● **Task statement**: The records below must be output exactly, without pictures.

════

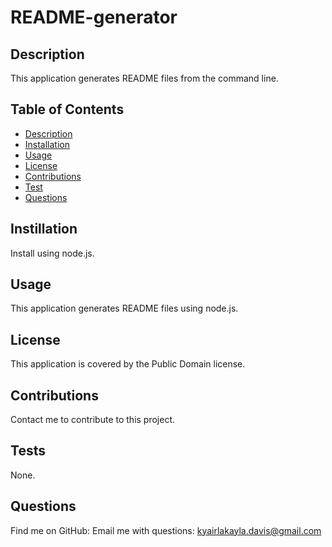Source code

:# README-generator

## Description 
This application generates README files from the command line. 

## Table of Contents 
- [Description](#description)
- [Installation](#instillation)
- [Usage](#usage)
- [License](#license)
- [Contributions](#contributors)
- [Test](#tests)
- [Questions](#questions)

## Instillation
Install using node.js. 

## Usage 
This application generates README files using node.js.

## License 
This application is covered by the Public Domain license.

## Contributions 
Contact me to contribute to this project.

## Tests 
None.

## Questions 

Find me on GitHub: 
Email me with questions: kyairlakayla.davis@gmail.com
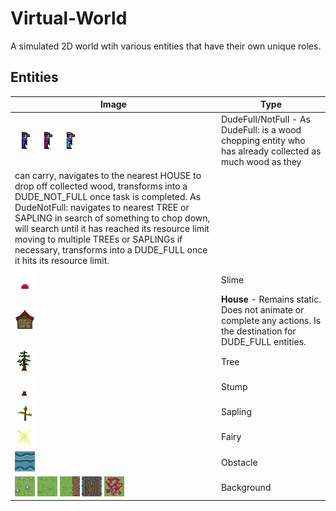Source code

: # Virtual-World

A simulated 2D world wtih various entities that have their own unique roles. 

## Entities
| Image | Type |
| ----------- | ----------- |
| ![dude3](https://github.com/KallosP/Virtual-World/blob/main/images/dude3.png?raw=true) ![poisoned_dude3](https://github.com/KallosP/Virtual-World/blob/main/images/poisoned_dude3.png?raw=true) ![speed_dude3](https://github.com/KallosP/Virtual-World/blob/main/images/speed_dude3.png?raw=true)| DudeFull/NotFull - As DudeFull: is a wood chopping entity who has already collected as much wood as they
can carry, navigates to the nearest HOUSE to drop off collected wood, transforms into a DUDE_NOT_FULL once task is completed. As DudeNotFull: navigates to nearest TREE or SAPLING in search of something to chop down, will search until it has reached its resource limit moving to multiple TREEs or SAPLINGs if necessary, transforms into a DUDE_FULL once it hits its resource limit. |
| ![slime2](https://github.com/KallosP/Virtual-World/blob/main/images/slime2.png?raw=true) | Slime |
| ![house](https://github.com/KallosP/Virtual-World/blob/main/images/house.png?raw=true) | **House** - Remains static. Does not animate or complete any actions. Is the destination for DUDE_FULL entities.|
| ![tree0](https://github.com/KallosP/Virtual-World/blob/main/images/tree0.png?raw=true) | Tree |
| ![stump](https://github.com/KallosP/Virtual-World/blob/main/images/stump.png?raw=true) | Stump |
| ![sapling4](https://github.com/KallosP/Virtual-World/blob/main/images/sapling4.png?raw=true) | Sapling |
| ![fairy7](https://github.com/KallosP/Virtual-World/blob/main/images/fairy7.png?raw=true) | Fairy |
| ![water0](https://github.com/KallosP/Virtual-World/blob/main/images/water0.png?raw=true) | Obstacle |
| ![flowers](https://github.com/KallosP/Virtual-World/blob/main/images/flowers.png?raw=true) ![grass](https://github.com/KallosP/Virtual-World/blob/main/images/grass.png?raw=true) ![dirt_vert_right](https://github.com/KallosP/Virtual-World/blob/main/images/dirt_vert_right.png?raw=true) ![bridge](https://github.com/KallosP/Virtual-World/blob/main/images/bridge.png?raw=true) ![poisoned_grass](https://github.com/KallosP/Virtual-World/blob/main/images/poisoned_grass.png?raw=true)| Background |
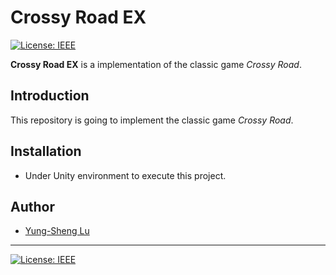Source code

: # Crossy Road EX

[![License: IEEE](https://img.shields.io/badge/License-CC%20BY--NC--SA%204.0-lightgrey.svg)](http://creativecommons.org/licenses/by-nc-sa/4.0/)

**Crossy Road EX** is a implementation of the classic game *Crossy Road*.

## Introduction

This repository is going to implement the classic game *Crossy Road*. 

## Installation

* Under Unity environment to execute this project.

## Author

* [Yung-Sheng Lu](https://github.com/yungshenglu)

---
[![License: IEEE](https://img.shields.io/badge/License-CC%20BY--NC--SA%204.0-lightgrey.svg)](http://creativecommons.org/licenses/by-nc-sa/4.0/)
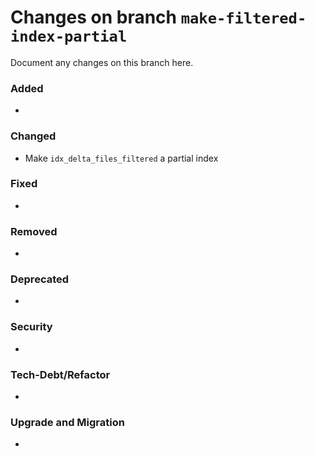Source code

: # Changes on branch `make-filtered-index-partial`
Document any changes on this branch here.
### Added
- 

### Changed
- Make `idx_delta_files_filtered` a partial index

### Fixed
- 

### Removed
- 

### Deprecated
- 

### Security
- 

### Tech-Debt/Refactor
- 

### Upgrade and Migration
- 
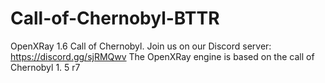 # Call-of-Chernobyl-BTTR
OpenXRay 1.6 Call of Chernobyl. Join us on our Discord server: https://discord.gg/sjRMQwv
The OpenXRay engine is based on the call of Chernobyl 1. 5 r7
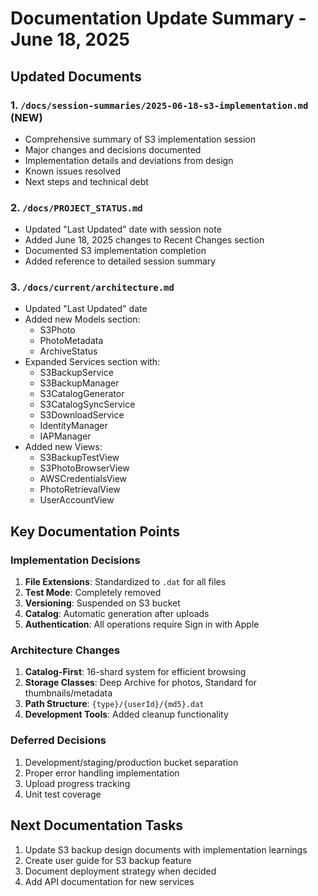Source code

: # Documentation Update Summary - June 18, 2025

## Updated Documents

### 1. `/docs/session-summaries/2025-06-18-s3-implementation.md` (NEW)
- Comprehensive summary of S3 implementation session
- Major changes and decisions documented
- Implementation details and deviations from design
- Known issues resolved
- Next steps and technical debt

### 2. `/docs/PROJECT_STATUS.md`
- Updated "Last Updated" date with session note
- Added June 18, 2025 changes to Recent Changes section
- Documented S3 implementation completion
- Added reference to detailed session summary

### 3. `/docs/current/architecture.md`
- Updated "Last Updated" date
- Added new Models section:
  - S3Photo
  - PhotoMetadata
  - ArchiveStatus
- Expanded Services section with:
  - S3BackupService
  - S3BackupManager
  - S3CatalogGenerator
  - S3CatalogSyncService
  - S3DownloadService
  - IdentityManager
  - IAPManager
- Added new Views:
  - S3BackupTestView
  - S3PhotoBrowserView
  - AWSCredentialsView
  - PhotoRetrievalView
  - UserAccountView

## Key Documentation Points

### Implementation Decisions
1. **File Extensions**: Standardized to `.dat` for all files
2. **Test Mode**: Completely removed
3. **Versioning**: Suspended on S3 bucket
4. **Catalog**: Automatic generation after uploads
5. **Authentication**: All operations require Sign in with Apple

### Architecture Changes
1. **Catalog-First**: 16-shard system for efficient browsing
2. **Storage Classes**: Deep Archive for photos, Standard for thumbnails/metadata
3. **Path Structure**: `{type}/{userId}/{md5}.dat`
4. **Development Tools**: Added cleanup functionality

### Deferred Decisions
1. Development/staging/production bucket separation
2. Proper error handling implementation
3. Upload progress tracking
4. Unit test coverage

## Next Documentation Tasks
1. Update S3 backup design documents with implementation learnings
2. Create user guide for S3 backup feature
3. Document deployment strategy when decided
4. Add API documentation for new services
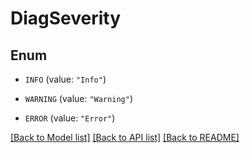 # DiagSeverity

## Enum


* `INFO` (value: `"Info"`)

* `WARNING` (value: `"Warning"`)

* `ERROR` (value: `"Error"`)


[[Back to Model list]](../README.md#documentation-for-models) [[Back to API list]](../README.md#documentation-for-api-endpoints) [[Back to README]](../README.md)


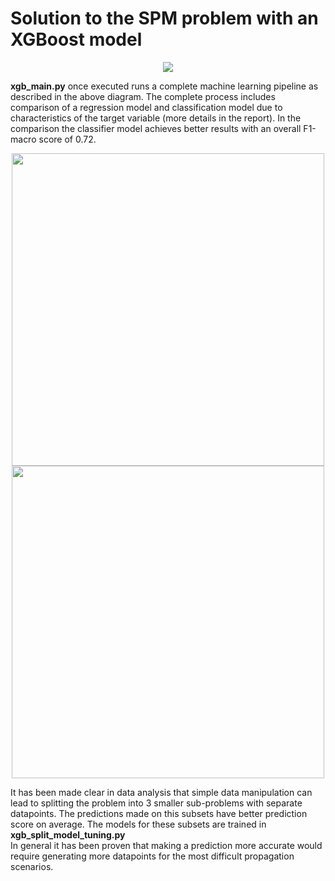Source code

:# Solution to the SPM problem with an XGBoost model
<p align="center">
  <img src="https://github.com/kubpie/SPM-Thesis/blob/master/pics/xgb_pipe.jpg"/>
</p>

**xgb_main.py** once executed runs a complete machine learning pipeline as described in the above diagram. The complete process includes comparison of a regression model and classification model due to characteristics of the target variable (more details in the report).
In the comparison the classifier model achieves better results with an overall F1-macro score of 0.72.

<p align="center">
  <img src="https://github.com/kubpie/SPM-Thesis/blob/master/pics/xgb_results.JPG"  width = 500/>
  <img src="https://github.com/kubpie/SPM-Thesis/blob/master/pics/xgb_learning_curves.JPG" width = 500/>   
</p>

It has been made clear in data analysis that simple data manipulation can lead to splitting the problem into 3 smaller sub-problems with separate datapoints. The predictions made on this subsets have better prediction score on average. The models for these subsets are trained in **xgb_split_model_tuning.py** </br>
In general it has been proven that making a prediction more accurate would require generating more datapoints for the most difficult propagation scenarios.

════

● **Exercise solution**:
Source code

:# README-generator

## Description 
This application generates README files from the command line. 

## Table of Contents 
- [Description](#description)
- [Installation](#instillation)
- [Usage](#usage)
- [License](#license)
- [Contributions](#contributors)
- [Test](#tests)
- [Questions](#questions)

## Instillation
Install using node.js. 

## Usage 
This application generates README files using node.js.

## License 
This application is covered by the Public Domain license.

## Contributions 
Contact me to contribute to this project.

## Tests 
None.

## Questions 

Find me on GitHub: 
Email me with questions: kyairlakayla.davis@gmail.com
Source code

: # Virtual-World

A simulated 2D world wtih various entities that have their own unique roles. 

## Entities
| Image | Type |
| ----------- | ----------- |
| ![dude3](https://github.com/KallosP/Virtual-World/blob/main/images/dude3.png?raw=true) ![poisoned_dude3](https://github.com/KallosP/Virtual-World/blob/main/images/poisoned_dude3.png?raw=true) ![speed_dude3](https://github.com/KallosP/Virtual-World/blob/main/images/speed_dude3.png?raw=true)| DudeFull/NotFull - As DudeFull: is a wood chopping entity who has already collected as much wood as they
can carry, navigates to the nearest HOUSE to drop off collected wood, transforms into a DUDE_NOT_FULL once task is completed. As DudeNotFull: navigates to nearest TREE or SAPLING in search of something to chop down, will search until it has reached its resource limit moving to multiple TREEs or SAPLINGs if necessary, transforms into a DUDE_FULL once it hits its resource limit. |
| ![slime2](https://github.com/KallosP/Virtual-World/blob/main/images/slime2.png?raw=true) | Slime |
| ![house](https://github.com/KallosP/Virtual-World/blob/main/images/house.png?raw=true) | **House** - Remains static. Does not animate or complete any actions. Is the destination for DUDE_FULL entities.|
| ![tree0](https://github.com/KallosP/Virtual-World/blob/main/images/tree0.png?raw=true) | Tree |
| ![stump](https://github.com/KallosP/Virtual-World/blob/main/images/stump.png?raw=true) | Stump |
| ![sapling4](https://github.com/KallosP/Virtual-World/blob/main/images/sapling4.png?raw=true) | Sapling |
| ![fairy7](https://github.com/KallosP/Virtual-World/blob/main/images/fairy7.png?raw=true) | Fairy |
| ![water0](https://github.com/KallosP/Virtual-World/blob/main/images/water0.png?raw=true) | Obstacle |
| ![flowers](https://github.com/KallosP/Virtual-World/blob/main/images/flowers.png?raw=true) ![grass](https://github.com/KallosP/Virtual-World/blob/main/images/grass.png?raw=true) ![dirt_vert_right](https://github.com/KallosP/Virtual-World/blob/main/images/dirt_vert_right.png?raw=true) ![bridge](https://github.com/KallosP/Virtual-World/blob/main/images/bridge.png?raw=true) ![poisoned_grass](https://github.com/KallosP/Virtual-World/blob/main/images/poisoned_grass.png?raw=true)| Background |
Source code

: # Crossy Road EX

[![License: IEEE](https://img.shields.io/badge/License-CC%20BY--NC--SA%204.0-lightgrey.svg)](http://creativecommons.org/licenses/by-nc-sa/4.0/)

**Crossy Road EX** is a implementation of the classic game *Crossy Road*.

## Introduction

This repository is going to implement the classic game *Crossy Road*. 

## Installation

* Under Unity environment to execute this project.

## Author

* [Yung-Sheng Lu](https://github.com/yungshenglu)

---
[![License: IEEE](https://img.shields.io/badge/License-CC%20BY--NC--SA%204.0-lightgrey.svg)](http://creativecommons.org/licenses/by-nc-sa/4.0/)
Source code

: # Changes on branch `make-filtered-index-partial`
Document any changes on this branch here.
### Added
- 

### Changed
- Make `idx_delta_files_filtered` a partial index

### Fixed
- 

### Removed
- 

### Deprecated
- 

### Security
- 

### Tech-Debt/Refactor
- 

### Upgrade and Migration
- 
 # Call-of-Chernobyl-BTTR
OpenXRay 1.6 Call of Chernobyl. Join us on our Discord server: https://discord.gg/sjRMQwv
The OpenXRay engine is based on the call of Chernobyl 1. 5 r7
Source code

: # Documentation Update Summary - June 18, 2025

## Updated Documents

### 1. `/docs/session-summaries/2025-06-18-s3-implementation.md` (NEW)
- Comprehensive summary of S3 implementation session
- Major changes and decisions documented
- Implementation details and deviations from design
- Known issues resolved
- Next steps and technical debt

### 2. `/docs/PROJECT_STATUS.md`
- Updated "Last Updated" date with session note
- Added June 18, 2025 changes to Recent Changes section
- Documented S3 implementation completion
- Added reference to detailed session summary

### 3. `/docs/current/architecture.md`
- Updated "Last Updated" date
- Added new Models section:
  - S3Photo
  - PhotoMetadata
  - ArchiveStatus
- Expanded Services section with:
  - S3BackupService
  - S3BackupManager
  - S3CatalogGenerator
  - S3CatalogSyncService
  - S3DownloadService
  - IdentityManager
  - IAPManager
- Added new Views:
  - S3BackupTestView
  - S3PhotoBrowserView
  - AWSCredentialsView
  - PhotoRetrievalView
  - UserAccountView

## Key Documentation Points

### Implementation Decisions
1. **File Extensions**: Standardized to `.dat` for all files
2. **Test Mode**: Completely removed
3. **Versioning**: Suspended on S3 bucket
4. **Catalog**: Automatic generation after uploads
5. **Authentication**: All operations require Sign in with Apple

### Architecture Changes
1. **Catalog-First**: 16-shard system for efficient browsing
2. **Storage Classes**: Deep Archive for photos, Standard for thumbnails/metadata
3. **Path Structure**: `{type}/{userId}/{md5}.dat`
4. **Development Tools**: Added cleanup functionality

### Deferred Decisions
1. Development/staging/production bucket separation
2. Proper error handling implementation
3. Upload progress tracking
4. Unit test coverage

## Next Documentation Tasks
1. Update S3 backup design documents with implementation learnings
2. Create user guide for S3 backup feature
3. Document deployment strategy when decided
4. Add API documentation for new services
 # DiagSeverity

## Enum


* `INFO` (value: `"Info"`)

* `WARNING` (value: `"Warning"`)

* `ERROR` (value: `"Error"`)


[[Back to Model list]](../README.md#documentation-for-models) [[Back to API list]](../README.md#documentation-for-api-endpoints) [[Back to README]](../README.md)


Source code

:# Solution to the SPM problem with an XGBoost model
<p align="center">
  <img src="https://github.com/kubpie/SPM-Thesis/blob/master/pics/xgb_pipe.jpg"/>
</p>

**xgb_main.py** once executed runs a complete machine learning pipeline as described in the above diagram. The complete process includes comparison of a regression model and classification model due to characteristics of the target variable (more details in the report).
In the comparison the classifier model achieves better results with an overall F1-macro score of 0.72.

<p align="center">
  <img src="https://github.com/kubpie/SPM-Thesis/blob/master/pics/xgb_results.JPG"  width = 500/>
  <img src="https://github.com/kubpie/SPM-Thesis/blob/master/pics/xgb_learning_curves.JPG" width = 500/>   
</p>

It has been made clear in data analysis that simple data manipulation can lead to splitting the problem into 3 smaller sub-problems with separate datapoints. The predictions made on this subsets have better prediction score on average. The models for these subsets are trained in **xgb_split_model_tuning.py** </br>
In general it has been proven that making a prediction more accurate would require generating more datapoints for the most difficult propagation scenarios.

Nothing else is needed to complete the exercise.